With an effort, Atherton kept his face impassive. "Before or after you retrieved the ware?"

"Before. She's with the TVs."

Atheton fought down panic. "I assume you're taking appropriate measures to get her back."

Uri nodded. "But I might need some help."

"I can't be involved. Not directly. You know that."

"You won't be. I need a secure place to hide her. Just for a few hours, until I can extract the ware."

Atherton narrowed his eyes. "Where?" Though he was pretty sure he knew where Uri was headed.

"The Fairmont."

The Fairmont in downtown San Jose was the closest Atherton resort hotel. "I don't like it," Atherton said.

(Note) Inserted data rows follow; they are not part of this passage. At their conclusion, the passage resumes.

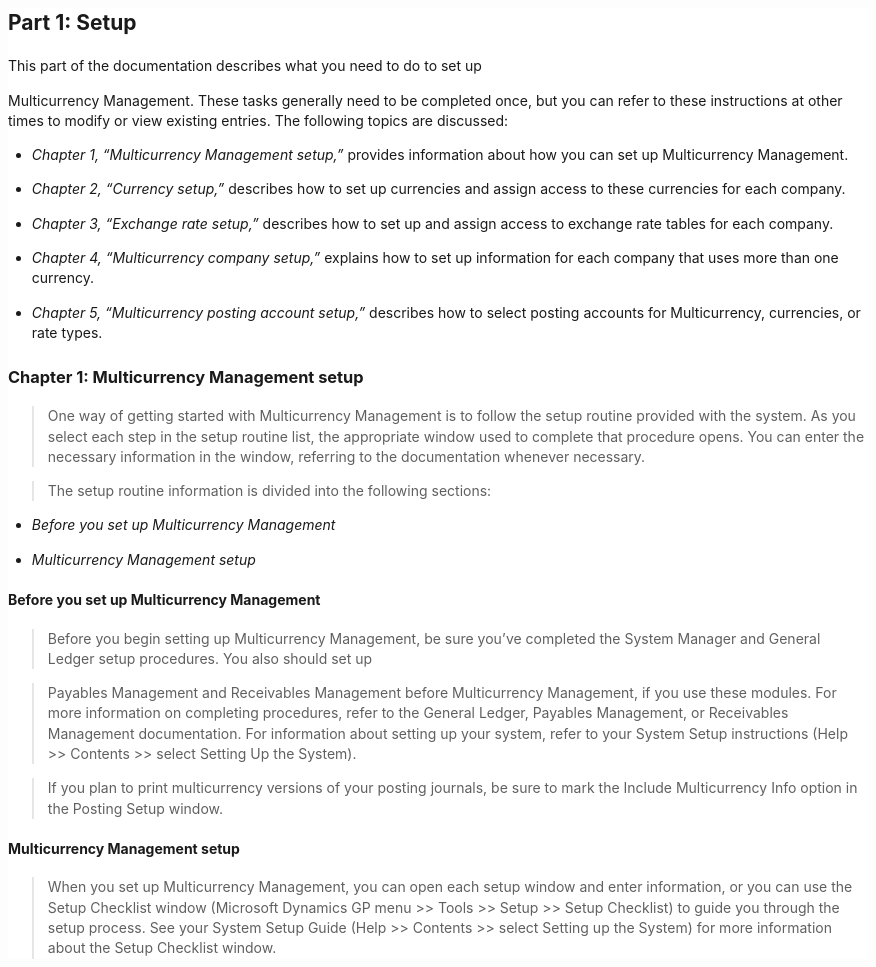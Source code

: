 ## Part 1: Setup

This part of the documentation describes what you need to do to set up

Multicurrency Management. These tasks generally need to be completed once, but
you can refer to these instructions at other times to modify or view existing
entries. The following topics are discussed:

-   *Chapter 1, “Multicurrency Management setup,”* provides information about
    how you can set up Multicurrency Management.

-   *Chapter 2, “Currency setup,”* describes how to set up currencies and assign
    access to these currencies for each company.

-   *Chapter 3, “Exchange rate setup,”* describes how to set up and assign
    access to exchange rate tables for each company.

-   *Chapter 4, “Multicurrency company setup,”* explains how to set up
    information for each company that uses more than one currency.

-   *Chapter 5, “Multicurrency posting account setup,”* describes how to select
    posting accounts for Multicurrency, currencies, or rate types.

### Chapter 1: Multicurrency Management setup

>   One way of getting started with Multicurrency Management is to follow the
>   setup routine provided with the system. As you select each step in the setup
>   routine list, the appropriate window used to complete that procedure opens.
>   You can enter the necessary information in the window, referring to the
>   documentation whenever necessary.

>   The setup routine information is divided into the following sections:

-   *Before you set up Multicurrency Management*

-   *Multicurrency Management setup*

#### Before you set up Multicurrency Management

>   Before you begin setting up Multicurrency Management, be sure you’ve
>   completed the System Manager and General Ledger setup procedures. You also
>   should set up

>   Payables Management and Receivables Management before Multicurrency
>   Management, if you use these modules. For more information on completing
>   procedures, refer to the General Ledger, Payables Management, or Receivables
>   Management documentation. For information about setting up your system,
>   refer to your System Setup instructions (Help \>\> Contents \>\> select
>   Setting Up the System).

>   If you plan to print multicurrency versions of your posting journals, be
>   sure to mark the Include Multicurrency Info option in the Posting Setup
>   window.

#### Multicurrency Management setup

>   When you set up Multicurrency Management, you can open each setup window and
>   enter information, or you can use the Setup Checklist window (Microsoft
>   Dynamics GP menu \>\> Tools \>\> Setup \>\> Setup Checklist) to guide you
>   through the setup process. See your System Setup Guide (Help \>\> Contents
>   \>\> select Setting up the System) for more information about the Setup
>   Checklist window.

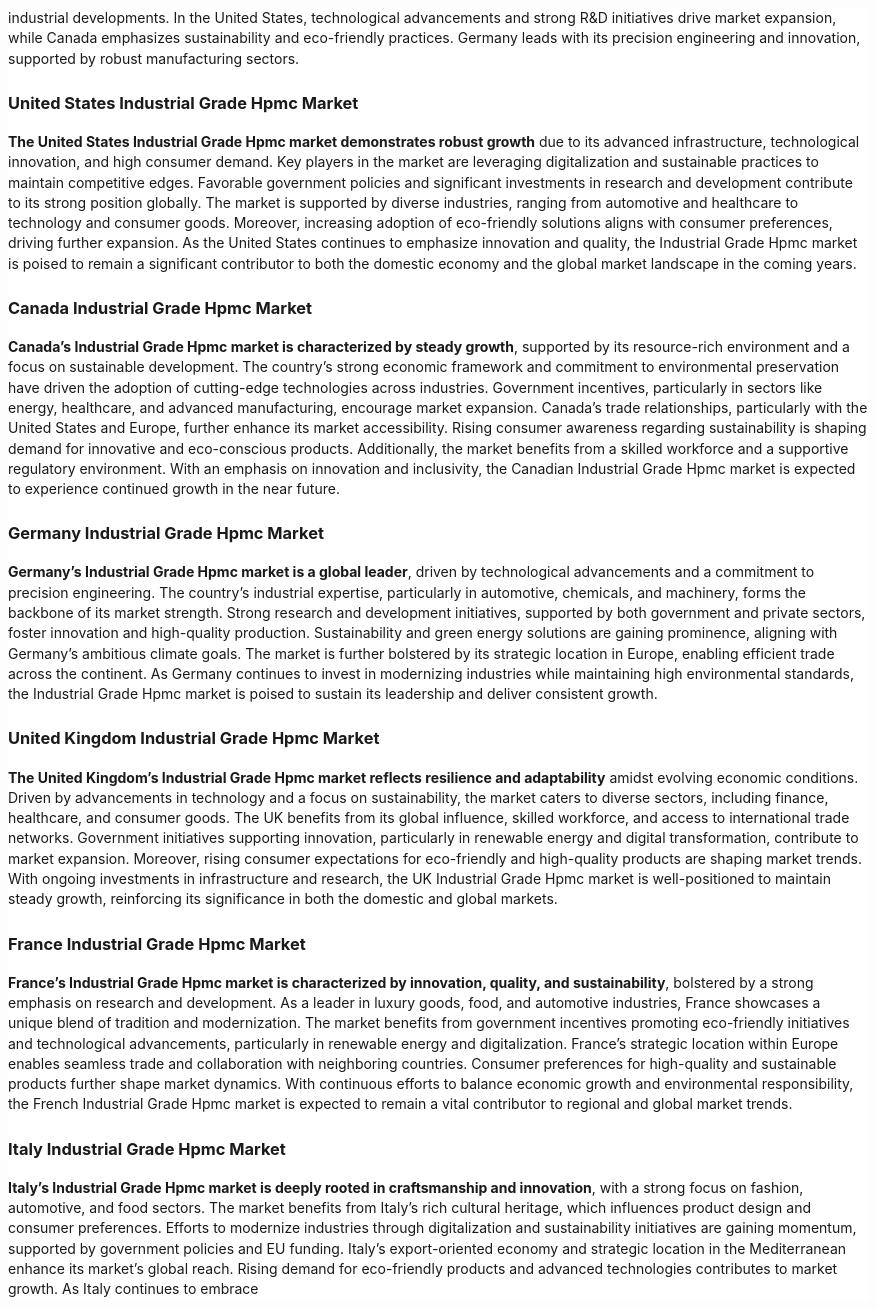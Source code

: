 industrial developments. In the United States, technological advancements and strong R&amp;D initiatives drive market expansion, while Canada emphasizes sustainability and eco-friendly practices. Germany leads with its precision engineering and innovation, supported by robust manufacturing sectors.</span></em></p></blockquote><h3><strong>United States Industrial Grade Hpmc Market</strong></h3><p><strong>The United States Industrial Grade Hpmc market demonstrates robust growth</strong> due to its advanced infrastructure, technological innovation, and high consumer demand. Key players in the market are leveraging digitalization and sustainable practices to maintain competitive edges. Favorable government policies and significant investments in research and development contribute to its strong position globally. The market is supported by diverse industries, ranging from automotive and healthcare to technology and consumer goods. Moreover, increasing adoption of eco-friendly solutions aligns with consumer preferences, driving further expansion. As the United States continues to emphasize innovation and quality, the Industrial Grade Hpmc market is poised to remain a significant contributor to both the domestic economy and the global market landscape in the coming years.</p><h3><strong>Canada Industrial Grade Hpmc Market</strong></h3><p><strong>Canada&rsquo;s Industrial Grade Hpmc market is characterized by steady growth</strong>, supported by its resource-rich environment and a focus on sustainable development. The country&rsquo;s strong economic framework and commitment to environmental preservation have driven the adoption of cutting-edge technologies across industries. Government incentives, particularly in sectors like energy, healthcare, and advanced manufacturing, encourage market expansion. Canada&rsquo;s trade relationships, particularly with the United States and Europe, further enhance its market accessibility. Rising consumer awareness regarding sustainability is shaping demand for innovative and eco-conscious products. Additionally, the market benefits from a skilled workforce and a supportive regulatory environment. With an emphasis on innovation and inclusivity, the Canadian Industrial Grade Hpmc market is expected to experience continued growth in the near future.</p><h3><strong>Germany Industrial Grade Hpmc Market</strong></h3><p><strong>Germany&rsquo;s Industrial Grade Hpmc market is a global leader</strong>, driven by technological advancements and a commitment to precision engineering. The country&rsquo;s industrial expertise, particularly in automotive, chemicals, and machinery, forms the backbone of its market strength. Strong research and development initiatives, supported by both government and private sectors, foster innovation and high-quality production. Sustainability and green energy solutions are gaining prominence, aligning with Germany&rsquo;s ambitious climate goals. The market is further bolstered by its strategic location in Europe, enabling efficient trade across the continent. As Germany continues to invest in modernizing industries while maintaining high environmental standards, the Industrial Grade Hpmc market is poised to sustain its leadership and deliver consistent growth.</p><h3><strong>United Kingdom Industrial Grade Hpmc Market</strong></h3><p><strong>The United Kingdom&rsquo;s Industrial Grade Hpmc market reflects resilience and adaptability</strong> amidst evolving economic conditions. Driven by advancements in technology and a focus on sustainability, the market caters to diverse sectors, including finance, healthcare, and consumer goods. The UK benefits from its global influence, skilled workforce, and access to international trade networks. Government initiatives supporting innovation, particularly in renewable energy and digital transformation, contribute to market expansion. Moreover, rising consumer expectations for eco-friendly and high-quality products are shaping market trends. With ongoing investments in infrastructure and research, the UK Industrial Grade Hpmc market is well-positioned to maintain steady growth, reinforcing its significance in both the domestic and global markets.</p><h3><strong>France Industrial Grade Hpmc Market</strong></h3><p><strong>France&rsquo;s Industrial Grade Hpmc market is characterized by innovation, quality, and sustainability</strong>, bolstered by a strong emphasis on research and development. As a leader in luxury goods, food, and automotive industries, France showcases a unique blend of tradition and modernization. The market benefits from government incentives promoting eco-friendly initiatives and technological advancements, particularly in renewable energy and digitalization. France&rsquo;s strategic location within Europe enables seamless trade and collaboration with neighboring countries. Consumer preferences for high-quality and sustainable products further shape market dynamics. With continuous efforts to balance economic growth and environmental responsibility, the French Industrial Grade Hpmc market is expected to remain a vital contributor to regional and global market trends.</p><h3><strong>Italy Industrial Grade Hpmc Market</strong></h3><p><strong>Italy&rsquo;s Industrial Grade Hpmc market is deeply rooted in craftsmanship and innovation</strong>, with a strong focus on fashion, automotive, and food sectors. The market benefits from Italy&rsquo;s rich cultural heritage, which influences product design and consumer preferences. Efforts to modernize industries through digitalization and sustainability initiatives are gaining momentum, supported by government policies and EU funding. Italy&rsquo;s export-oriented economy and strategic location in the Mediterranean enhance its market&rsquo;s global reach. Rising demand for eco-friendly products and advanced technologies contributes to market growth. As Italy continues to embrace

"Dockton is too far," Uri said. "I need someplace closer I can take her. IBT is out of the question. I've got spare equipment in my lab I can use but I need to be able to set it up in a secure location without any questions."

"What about the Seacliff Inn or an Akasaka capsule hotel?"

Uri shook his head. "Too risky. There's no way I can move all the equipment into place without drawing attention."

"There must be some other location."

"Yeah. If I had time to set it up. But I don't. I need it tonight. In a couple hours. You can backdoor me past security as a delivery driver and register the room using one of the disposable DiNA identities you keep lying around."

Atherton took a deep breath... let it out slowly. "All right. I'll take care of it."

"One other thing," Uri said.

Atherton waited for the second shoe to drop.

"Mateus."

"What about him?"

"He's becoming a liability."

Atherton waved a hand. "Do whatever you think is best. You hired him... you fire him."

"I'm just letting you know."

"Fine. I don't need to know any more." Mateus wasn't his problem. "What about your consultant?" he asked.

The question seemed to take Uri by surprise. "Al-Fayoumi?"

"You were going to keep me posted."

"Everything's fine. I'm keeping a close eye on him." Uri hesitated a beat. "As I expected, he ran a background check on Yukawa and Sigilint."

"And?"

Uri fidgeted under Atherton's irritation. "He appears to have accepted the bio and background information I set up."

"How long before he connects the dots and figures who Yukawa really is?"

"He won't. There aren't any dots to connect."

There were always dots, Atherton thought. Mateus wasn't the only one that might have to be erased.

_______

Before approaching TV central, Mateus rephilmed himself as a 1960s Hippie-era dreadhead, complete with tie-dyed T-shirt, Birkenstock sandals, and matted fro extensions he picked up at a warehouse cosmetique. He could have chosen something badass, Bruce Lee or Delta Force D-boy would've been perfect, but decided it would be better not to come at them with too much 'tude. It would only make them uncooperative from the start. Besides, everybody knew those philms were off the shelf—public-domain shit that would cast him as an amateur. Not only would they not give him any intel, they'd totally laugh their asses off at his expense.

Checking himself out in the side mirror of his car, he felt like a pansy. How did a dreadhead talk, anyway?

Fuck it. The sooner he got this over with, the better. You couldn't think too much about shit. You did what you had to do. And you did it meaner and harder than everyone else, and you didn't look back. That was how you got ahead in life. No second thoughts. No regrets. No involvement other than the business at hand. Those were the rules.

It was no different with Nadice. He'd made the mistake of taking a liking to her—of trying to help her out. A moment of weakness, and now he was paying for it. That's how it always was. There was no forgiveness in the world. It didn't cut you any slack. It didn't pay to cut others any slack.